Eso sí, cómo algún día se valore en las entrevistas de trabajo el haber llegado al nivel 25 del Tetris, se caga la perra.

P.D.2 ¡Feliz Navidad! Y que el año que viene la cosa se apañe un poco para que estéis más contentos y me ayudéis a cumplir una de mis ilusiones más ilusionantes (véase la movida 43).

Cuídense, amig@s.

jueves, 17 de diciembre de 2009

Movida 63: una vez en la arradio...

Los más viejos en el lugar ya conocéis mi afición por la radio y el control sobre sus líderes de opinión (movida 41) pero, la mayoría, no sabréis que yo también tuve mis propios dos minutos de gloria hace un par de años.
Os cuen:

Resulta que antes, no sé si aún dura, en La Ventana (el programa que emiten en La Ser de 16 a 19 horas) había una sección que se llamaba "La Ventana de Millás". En esta sección, que conducían a dos voces Gemma Nierga y Juan José Millás, proponían de una semana para otra un tema sobre el que los radioyentes (que les viniera bien) podían escribir un relato corto, enviarlo y, si la cosa les molaba, esperar sentados a que lo leyesen en antena.

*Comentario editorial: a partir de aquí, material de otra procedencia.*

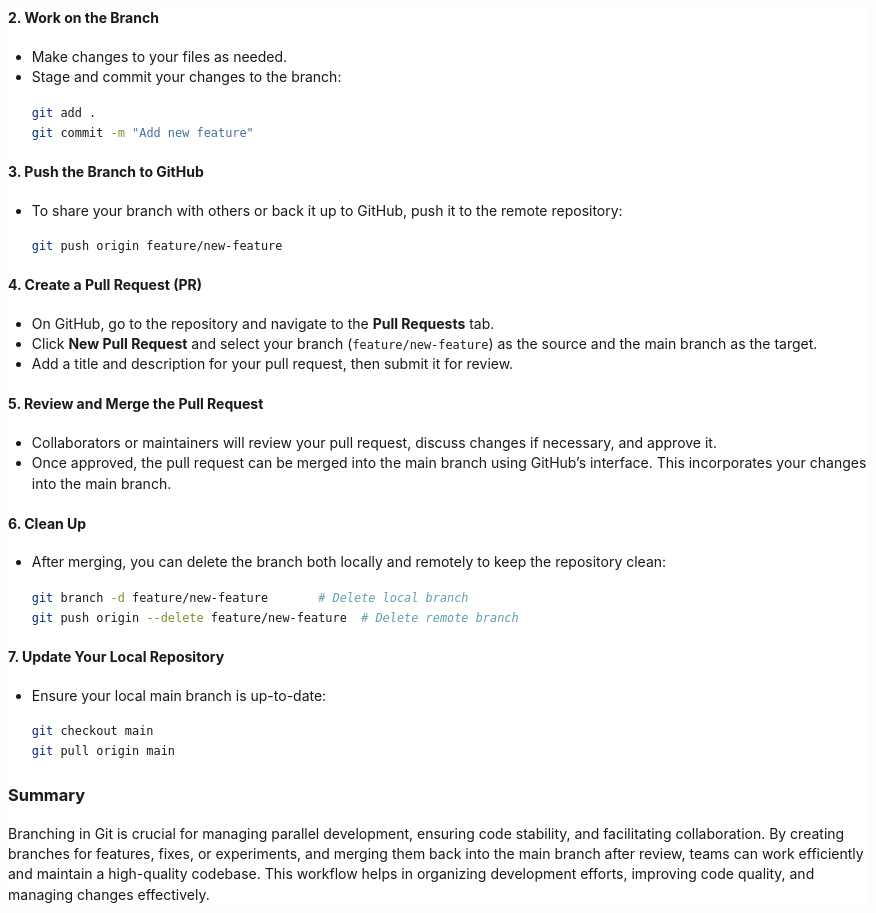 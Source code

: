 #### 2. **Work on the Branch**

   - Make changes to your files as needed.
   - Stage and commit your changes to the branch:
     ```bash
     git add .
     git commit -m "Add new feature"
     ```

#### 3. **Push the Branch to GitHub**

   - To share your branch with others or back it up to GitHub, push it to the remote repository:
     ```bash
     git push origin feature/new-feature
     ```

#### 4. **Create a Pull Request (PR)**

   - On GitHub, go to the repository and navigate to the **Pull Requests** tab.
   - Click **New Pull Request** and select your branch (`feature/new-feature`) as the source and the main branch as the target.
   - Add a title and description for your pull request, then submit it for review.

#### 5. **Review and Merge the Pull Request**

   - Collaborators or maintainers will review your pull request, discuss changes if necessary, and approve it.
   - Once approved, the pull request can be merged into the main branch using GitHub’s interface. This incorporates your changes into the main branch.

#### 6. **Clean Up**

   - After merging, you can delete the branch both locally and remotely to keep the repository clean:
     ```bash
     git branch -d feature/new-feature       # Delete local branch
     git push origin --delete feature/new-feature  # Delete remote branch
     ```

#### 7. **Update Your Local Repository**

   - Ensure your local main branch is up-to-date:
     ```bash
     git checkout main
     git pull origin main
     ```

### Summary

Branching in Git is crucial for managing parallel development, ensuring code stability, and facilitating collaboration. By creating branches for features, fixes, or experiments, and merging them back into the main branch after review, teams can work efficiently and maintain a high-quality codebase. This workflow helps in organizing development efforts, improving code quality, and managing changes effectively.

Vale, guay.

Total, que di tú que estaba yo "al loro" (esta expresión mola infinitamente más que un lince y también está en peligro de extinción. ¿Por qué nadie hace nada por protegerla?) cuando dijeron que el tema a desarrollar era "Los Costureros" y me acordé de una cosa que se me había ocurrido hacía tiempo.

Cogí el ordenador, le di un poco de forma a la cosa (con un resultado un tanto moña, he de reconocer) y lo mandé. Pasados siete días... ¡tachín, tachín!... ¡lo leyeron!

¡Les gustó y lo leyeron!
¡Subidón! ¡Subidón!

P.D. El programa tiene unos 600.000 oyentes, dentro de los cuales, eran conocidos míos: 0
Jo...


LA COSA (el camino me pareció interesante y resultón para que fuese algo diferente a los demás, el resultado, ya os he dicho antes, quedó un poco cursi. Aún así, coló):


¿POR QUÉ SONRÍEN LAS DANESAS?

Hace ya un par de veranos, en Benidorm, conocí a una joven danesa.
Ella era rubia, tenía la piel de un color entre rosa y rojo y hablaba raro.
Hasta aquí, todo normal.
Lo que no lo era tanto, o al menos a mi no me lo parecía, era que siempre-siempre estaba sonriendo.
¿Por qué? No había motivo.
Dejé de verla, pasó el tiempo, y, de repente, un día, sin buscarlo, comprendí:
Los daneses son famosos, sobre todo, por sus galletas, esas que vienen dentro de una cajita metálica azul.
¿Y para qué sirven estas cajas cuando mis tías se las comen todas?
¡Ahora lo entendía todo!
Ella sonreía por nosotros. Sabía que, gracias a sus cajitas de galletas, todas nuestras mamás encontraron un lugar donde guardar los hilos, alfileres y tijeras y liberar sus manos para educarnos y cuidarnos y hacernos capaces de inventar este país en el que ahora a ella también le tocaba vivir.
Por eso, ahora, cada vez que mi madre saca la cajita para arreglar unos calcetines o los bajos de los pantalones que mis hermanas se empeñan en arrastrar por el suelo, me acuerdo de porqué sonríen las danesas.